Re: [PATCH 4/9] get_short_oid: sort ambiguous objects by type, then SHA-1
From: Ævar Arnfjörð Bjarmason <hidden>
Date: 2018-05-01 12:36:46
On Tue, May 01 2018, Derrick Stolee wrote:
On 5/1/2018 7:27 AM, Ævar Arnfjörð Bjarmason wrote:quoted
On Tue, May 01 2018, Derrick Stolee wrote:quoted
On 4/30/2018 6:07 PM, Ævar Arnfjörð Bjarmason wrote:quoted
Since we show the commit data in the output that's nicely aligned once we sort by object type. The decision to show tags before commits is pretty arbitrary, but it's much less likely that we'll display a tag, so if there is one it makes sense to show it first.Here's a non-arbitrary reason: the object types are ordered topologically (ignoring self-references): tag -> commit, tree, blob commit -> tree tree -> blobThanks. I'll add a patch with that comment to v2.quoted
quoted
@@ -421,7 +451,12 @@ static int get_short_oid(const char *name, int len, struct object_id *oid, ds.fn = NULL; advise(_("The candidates are:")); - for_each_abbrev(ds.hex_pfx, show_ambiguous_object, &ds); + for_each_abbrev(ds.hex_pfx, collect_ambiguous, &collect); + QSORT(collect.oid, collect.nr, sort_ambiguous);I was wondering how the old code sorted by SHA even when the ambiguous objects were loaded from different sources (multiple pack-files, loose objects). Turns out that for_each_abbrev() does its own sort after collecting the SHAs and then calls the given function pointer only once per distinct object. This avoids multiple instances of the same object, which may appear multiple times across pack-files. I only ask because now we are doing two sorts. I wonder if it would be more elegant to provide your sorting algorithm to for_each_abbrev() and let it call show_ambiguous_object as before. Another question is if we should use this sort generally for all calls to for_each_abbrev(). The only other case I see is in builtin/revparse.c.When preparing v2 I realized how confusing this was, so I'd added this to the commit message of my WIP re-roll which should explain this: A note on the implementation: I started out with something much simpler which just replaced oid_array_sort() in sha1-array.c with a custom sort function before calling oid_array_for_each_unique(). But then dumbly noticed that it doesn't work because the output function was tangled up with the code added in fad6b9e590 ("for_each_abbrev: drop duplicate objects", 2016-09-26) to ensure we don't display duplicate objects.
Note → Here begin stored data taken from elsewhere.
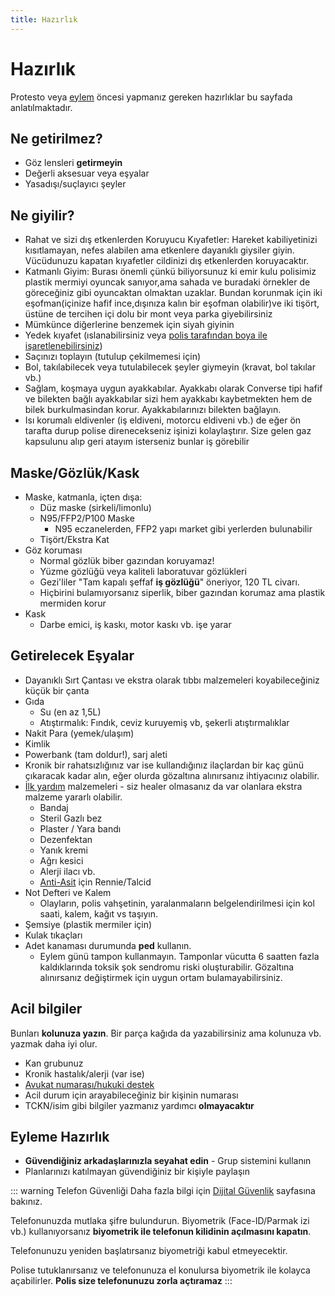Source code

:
```yaml
---
title: Hazırlık
---
```


# Hazırlık

Protesto veya [eylem](./eylem.md) öncesi yapmanız gereken hazırlıklar bu sayfada anlatılmaktadır.



## Ne getirilmez?

- Göz lensleri **getirmeyin**
- Değerli aksesuar veya eşyalar
- Yasadışı/suçlayıcı şeyler

## Ne giyilir?

- Rahat ve sizi dış etkenlerden Koruyucu Kıyafetler: Hareket kabiliyetinizi kısıtlamayan, nefes alabilen ama etkenlere dayanıklı giysiler giyin. Vücüdunuzu kapatan kıyafetler cildinizi dış etkenlerden koruyacaktır.
- Katmanlı Giyim: Burası önemli çünkü biliyorsunuz ki emir kulu polisimiz plastik mermiyi oyuncak sanıyor,ama sahada ve buradaki örnekler de göreceğiniz gibi oyuncaktan olmaktan uzaklar. Bundan korunmak için iki eşofman(içinize hafif ince,dışınıza kalın bir eşofman olabilir)ve iki tişört, üstüne de tercihen içi dolu bir mont veya parka giyebilirsiniz
- Mümkünce diğerlerine benzemek için siyah giyinin
- Yedek kıyafet (ıslanabilirsiniz veya [polis tarafından boya ile işaretlenebilirsiniz](./polis-taktikleri.md#beyaz-toz-boya-ile-i̇şaretlenmek))
- Saçınızı toplayın (tutulup çekilmemesi için)
- Bol, takılabilecek veya tutulabilecek şeyler giymeyin (kravat, bol takılar vb.)
- Sağlam, koşmaya uygun ayakkabılar. Ayakkabı olarak Converse tipi hafif ve bilekten bağlı ayakkabılar sizi hem ayakkabı kaybetmekten hem de bilek burkulmasindan korur. Ayakkabılarınızı bilekten bağlayın.
- Isı korumalı eldivenler (iş eldiveni, motorcu eldiveni vb.) de eğer ön tarafta durup polise direnecekseniz işinizi kolaylaştırır. Size gelen gaz kapsulunu alıp geri atayım isterseniz bunlar iş görebilir

## Maske/Gözlük/Kask

- Maske, katmanla, içten dışa:
    - Düz maske (sirkeli/limonlu)
    - N95/FFP2/P100 Maske
        - N95 eczanelerden, FFP2 yapı market gibi yerlerden bulunabilir
    - Tişört/Ekstra Kat
- Göz koruması
    - Normal gözlük biber gazından koruyamaz!
    - Yüzme gözlüğü veya kaliteli laboratuvar gözlükleri
    - Gezi'liler "Tam kapalı şeffaf **iş gözlüğü**" öneriyor, 120 TL civarı.
    - Hiçbirini bulamıyorsanız siperlik, biber gazından korumaz ama plastik mermiden korur
- Kask
    - Darbe emici, iş kaskı, motor kaskı vb. işe yarar

## Getirelecek Eşyalar

- Dayanıklı Sırt Çantası ve ekstra olarak tıbbı malzemeleri koyabileceğiniz küçük bir çanta
- Gıda
    - Su (en az 1,5L)
    - Atıştırmalık: Fındık, ceviz kuruyemiş vb, şekerli atıştırmalıklar
- Nakit Para (yemek/ulaşım)
- Kimlik
- Powerbank (tam doldur!), sarj aleti
- Kronik bir rahatsızlığınız var ise kullandığınız ilaçlardan bir kaç günü çıkaracak kadar alın, eğer olurda gözaltına alınırsanız ihtiyacınız olabilir.
- [İlk yardım](./ilkyardim.md) malzemeleri - siz healer olmasanız da var olanlara ekstra malzeme yararlı olabilir.
    - Bandaj
    - Steril Gazlı bez
    - Plaster / Yara bandı
    - Dezenfektan
    - Yanık kremi
    - Ağrı kesici
    - Alerji ilacı vb.
    - [Anti-Asit](./antiasit.md) için Rennie/Talcid
- Not Defteri ve Kalem
    - Olayların, polis vahşetinin, yaralanmaların belgelendirilmesi için kol saati, kalem, kağıt vs taşıyın.
- Şemsiye (plastik mermiler için)
- Kulak tıkaçları
- Adet kanaması durumunda **ped** kullanın.
    - Eylem günü tampon kullanmayın. Tamponlar vücutta 6 saatten fazla kaldıklarında toksik şok sendromu riski oluşturabilir. Gözaltına alınırsanız değiştirmek için uygun ortam bulamayabilirsiniz.

## Acil bilgiler

Bunları **kolunuza yazın**. Bir parça kağıda da yazabilirsiniz ama kolunuza vb. yazmak daha iyi olur.

- Kan grubunuz
- Kronik hastalık/alerji (var ise)
- [Avukat numarası/hukuki destek](./hukuk.md#avukat-numaralar)
- Acil durum için arayabileceğiniz bir kişinin numarası
- TCKN/isim gibi bilgiler yazmanız yardımcı **olmayacaktır**

## Eyleme Hazırlık

- **Güvendiğiniz arkadaşlarınızla seyahat edin** - Grup sistemini kullanın
- Planlarınızı katılmayan güvendiğiniz bir kişiyle paylaşın

::: warning Telefon Güvenliği
Daha fazla bilgi için [Dijital Güvenlik](./dijital.md) sayfasına bakınız.

Telefonunuzda mutlaka şifre bulundurun. Biyometrik (Face-ID/Parmak izi vb.) kullanıyorsanız **biyometrik ile telefonun kilidinin açılmasını kapatın**.

Telefonunuzu yeniden başlatırsanız biyometriği kabul etmeyecektir.

Polise tutuklanırsanız ve telefonunuza el konulursa biyometrik ile kolayca açabilirler. **Polis size telefonunuzu zorla açtıramaz**
:::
That's why we're doing two passes here, first we need to sort the list and de-duplicate the objects, then sort them in our custom order, and finally output them without re-sorting them. I suppose we could also make oid_array_for_each_unique() maintain a hashmap of emitted objects, but that would increase its memory profile and wouldn't be worth the complexity for this one-off use-case, oid_array_for_each_unique() is used in many other places.How would sorting in our custom order before de-duplicating fail the de-duplication? We will still pair identical OIDs as consecutive elements and oid_array_for_each_unique only cares about consecutive elements having distinct OIDs, not lex-ordered OIDs.
Because there's no de-duplication without the array first being sorted in oidcmp() order, which oid_array_for_each_unique() checks for and re-sorts if !array->sorted. I.e. its de-duplication is just a state machine where it won't call the callback if the currently processed element has the same SHA1 as the last one.
Perhaps the noise is because we rely on oid_array_sort() to mark the array as sorted inside oid_array_for_each_unique(), but that could be remedied by calling our QSORT() inside for_each_abbrev() and marking the array as sorted before calling oid_array_for_each_unique().
As noted above this won't work, because the function inherently relies on the array being sorted to be able to de-duplicate. Doing this will yield duplicate entries.